───── DATA SHOWN
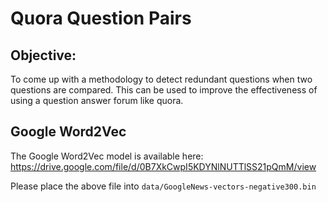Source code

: # Quora Question Pairs

## Objective:

To come up with a methodology to detect redundant questions when two questions are compared. 
This can be used to improve the effectiveness of using a question answer forum like quora.

## Google Word2Vec

The Google Word2Vec model is available here: https://drive.google.com/file/d/0B7XkCwpI5KDYNlNUTTlSS21pQmM/view

Please place the above file into `data/GoogleNews-vectors-negative300.bin`
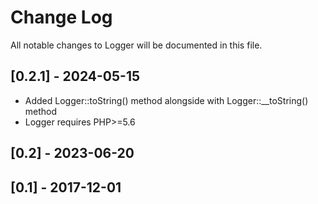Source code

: # Change Log
All notable changes to Logger will be documented in this file.

[0.2.1] - 2024-05-15
--------------------

* Added Logger::toString() method alongside with Logger::__toString() method
* Logger requires PHP>=5.6

[0.2] - 2023-06-20
------------------

[0.1] - 2017-12-01
------------------
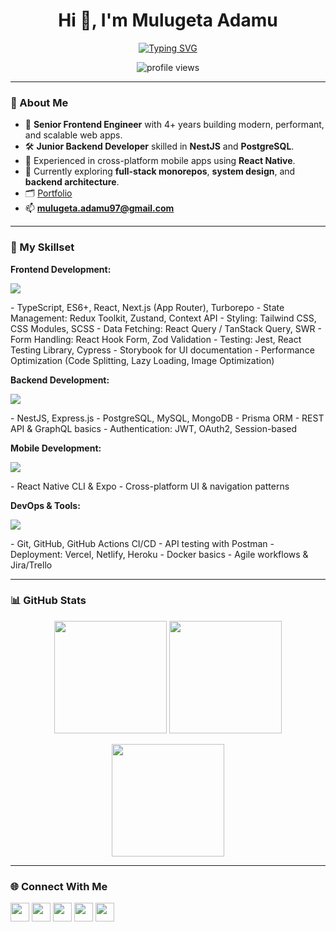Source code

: <h1 align="center">
  Hi 👋, I'm Mulugeta Adamu
</h1>

<p align="center">
  <a href="https://git.io/typing-svg">
    <img src="https://readme-typing-svg.herokuapp.com?font=Fira+Code&size=22&pause=1000&color=0E75B6&center=true&vCenter=true&width=600&lines=Senior+Frontend+Engineer+%7C+4%2B+Years+Experience;TypeScript+%7C+Next.js+%7C+Turborepo+%7C+React+Native;Junior+Backend+(NestJS+%26+PostgreSQL);Passionate+About+Clean+Code+%26+Performance" alt="Typing SVG" />
  </a>
</p>

<p align="center">
  <img src="https://komarev.com/ghpvc/?username=mulea&label=Profile%20views&color=0e75b6&style=flat" alt="profile views" />
</p>

---

### 🚀 About Me
- 💼 **Senior Frontend Engineer** with 4+ years building modern, performant, and scalable web apps.
- 🛠 **Junior Backend Developer** skilled in **NestJS** and **PostgreSQL**.
- 📱 Experienced in cross-platform mobile apps using **React Native**.
- 🌱 Currently exploring **full-stack monorepos**, **system design**, and **backend architecture**.
- 🗂 [Portfolio](https://mulugeta.is-a.dev/)
- 📫 **mulugeta.adamu97@gmail.com**

---

### 🧠 My Skillset

**Frontend Development:**
<p>
  <img src="https://skillicons.dev/icons?i=typescript,nextjs,react,tailwind,redux,zustand,vue,nuxt,webpack,vite" />
</p>
- TypeScript, ES6+, React, Next.js (App Router), Turborepo  
- State Management: Redux Toolkit, Zustand, Context API  
- Styling: Tailwind CSS, CSS Modules, SCSS  
- Data Fetching: React Query / TanStack Query, SWR  
- Form Handling: React Hook Form, Zod Validation  
- Testing: Jest, React Testing Library, Cypress  
- Storybook for UI documentation  
- Performance Optimization (Code Splitting, Lazy Loading, Image Optimization)

**Backend Development:**
<p>
  <img src="https://skillicons.dev/icons?i=nestjs,nodejs,postgresql,mysql,mongodb,prisma" />
</p>
- NestJS, Express.js  
- PostgreSQL, MySQL, MongoDB  
- Prisma ORM  
- REST API & GraphQL basics  
- Authentication: JWT, OAuth2, Session-based

**Mobile Development:**
<p>
  <img src="https://skillicons.dev/icons?i=react,androidstudio" />
</p>
- React Native CLI & Expo  
- Cross-platform UI & navigation patterns

**DevOps & Tools:**
<p>
  <img src="https://skillicons.dev/icons?i=git,github,postman,linux,figma,vercel,heroku,docker,githubactions" />
</p>
- Git, GitHub, GitHub Actions CI/CD  
- API testing with Postman  
- Deployment: Vercel, Netlify, Heroku  
- Docker basics  
- Agile workflows & Jira/Trello

---

### 📊 GitHub Stats
<p align="center">
  <img src="https://github-readme-stats.vercel.app/api?username=mulea&show_icons=true&theme=radical" height="180" />
  <img src="https://github-readme-stats.vercel.app/api/top-langs?username=mulea&layout=compact&theme=radical" height="180" />
</p>

<p align="center">
  <img src="https://github-readme-streak-stats.herokuapp.com?user=mulea&theme=radical&hide_border=false" height="180" />
</p>

---

### 🌐 Connect With Me
<p align="left">
  <a href="https://dev.to/mulea" target="_blank"><img src="https://skillicons.dev/icons?i=devto" height="30" /></a>
  <a href="https://twitter.com/mulugetaadamu97" target="_blank"><img src="https://skillicons.dev/icons?i=twitter" height="30" /></a>
  <a href="https://linkedin.com/in/mulugeta-adamu" target="_blank"><img src="https://skillicons.dev/icons?i=linkedin" height="30" /></a>
  <a href="https://stackoverflow.com/users/15645073" target="_blank"><img src="https://skillicons.dev/icons?i=stackoverflow" height="30" /></a>
  <a href="https://instagram.com/muleadamu" target="_blank"><img src="https://skillicons.dev/icons?i=instagram" height="30" /></a>
</p>

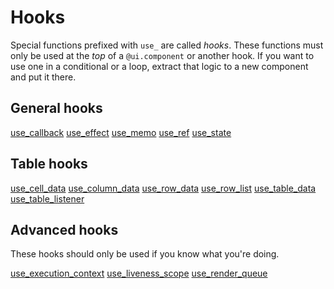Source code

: # Hooks

Special functions prefixed with `use_` are called _hooks_. These functions must only be used at the _top_ of a `@ui.component` or another hook. If you want to use one in a conditional or a loop, extract that logic to a new component and put it there.

## General hooks

[use_callback](use_callback.md)
[use_effect](use_effect.md)
[use_memo](use_memo.md)
[use_ref](use_ref.md)
[use_state](use_state.md)

## Table hooks

[use_cell_data](use_cell_data.md)
[use_column_data](use_column_data.md)
[use_row_data](use_row_data.md)
[use_row_list](use_row_list.md)
[use_table_data](use_table_data.md)
[use_table_listener](use_table_listener.md)

## Advanced hooks

These hooks should only be used if you know what you're doing.

[use_execution_context](use_execution_context.md)
[use_liveness_scope](use_liveness_scope.md)
[use_render_queue](use_render_queue.md)
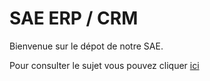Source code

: # SAE ERP / CRM

Bienvenue sur le dépot de notre SAE. 
<br>

Pour consulter le sujet vous pouvez cliquer <a href="Images/SUJET TP ERP.CRM.pdf" target="_blank">ici</a>

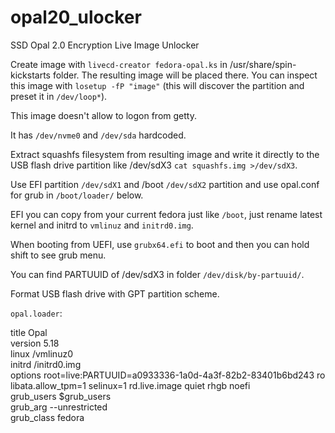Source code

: # opal20_ulocker
SSD Opal 2.0 Encryption Live Image Unlocker

Create image with `livecd-creator fedora-opal.ks` in /usr/share/spin-kickstarts folder. The resulting image will be placed there. You can inspect this image with `losetup -fP "image"` (this will discover the partition and preset it in `/dev/loop*`).

This image doesn't allow to logon from getty.

It has `/dev/nvme0` and `/dev/sda` hardcoded.

Extract squashfs filesystem from resulting image and write it directly to the USB flash drive partition like /dev/sdX3 `cat squashfs.img >/dev/sdX3`.

Use EFI partition `/dev/sdX1` and /boot `/dev/sdX2` partition and use opal.conf for grub in `/boot/loader/` below.

EFI you can copy from your current fedora just like `/boot`, just rename latest kernel and initrd to `vmlinuz` and `initrd0.img`.

When booting from UEFI, use `grubx64.efi` to boot and then you can hold shift to see grub menu.

You can find PARTUUID of /dev/sdX3 in folder `/dev/disk/by-partuuid/`.

Format USB flash drive with GPT partition scheme.

`opal.loader`:

title Opal  
version 5.18  
linux /vmlinuz0  
initrd /initrd0.img  
options root=live:PARTUUID=a0933336-1a0d-4a3f-82b2-83401b6bd243 ro libata.allow_tpm=1 selinux=1 rd.live.image quiet rhgb noefi  
grub_users $grub_users  
grub_arg --unrestricted  
grub_class fedora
──────────
## TASK ITEM
In the entries above, find each line with the word "used" and return it.

## ANSWER SPACE
This can be used to improve the effectiveness of using a question answer forum like quora.
Special functions prefixed with `use_` are called _hooks_. These functions must only be used at the _top_ of a `@ui.component` or another hook. If you want to use one in a conditional or a loop, extract that logic to a new component and put it there.
These hooks should only be used if you know what you're doing.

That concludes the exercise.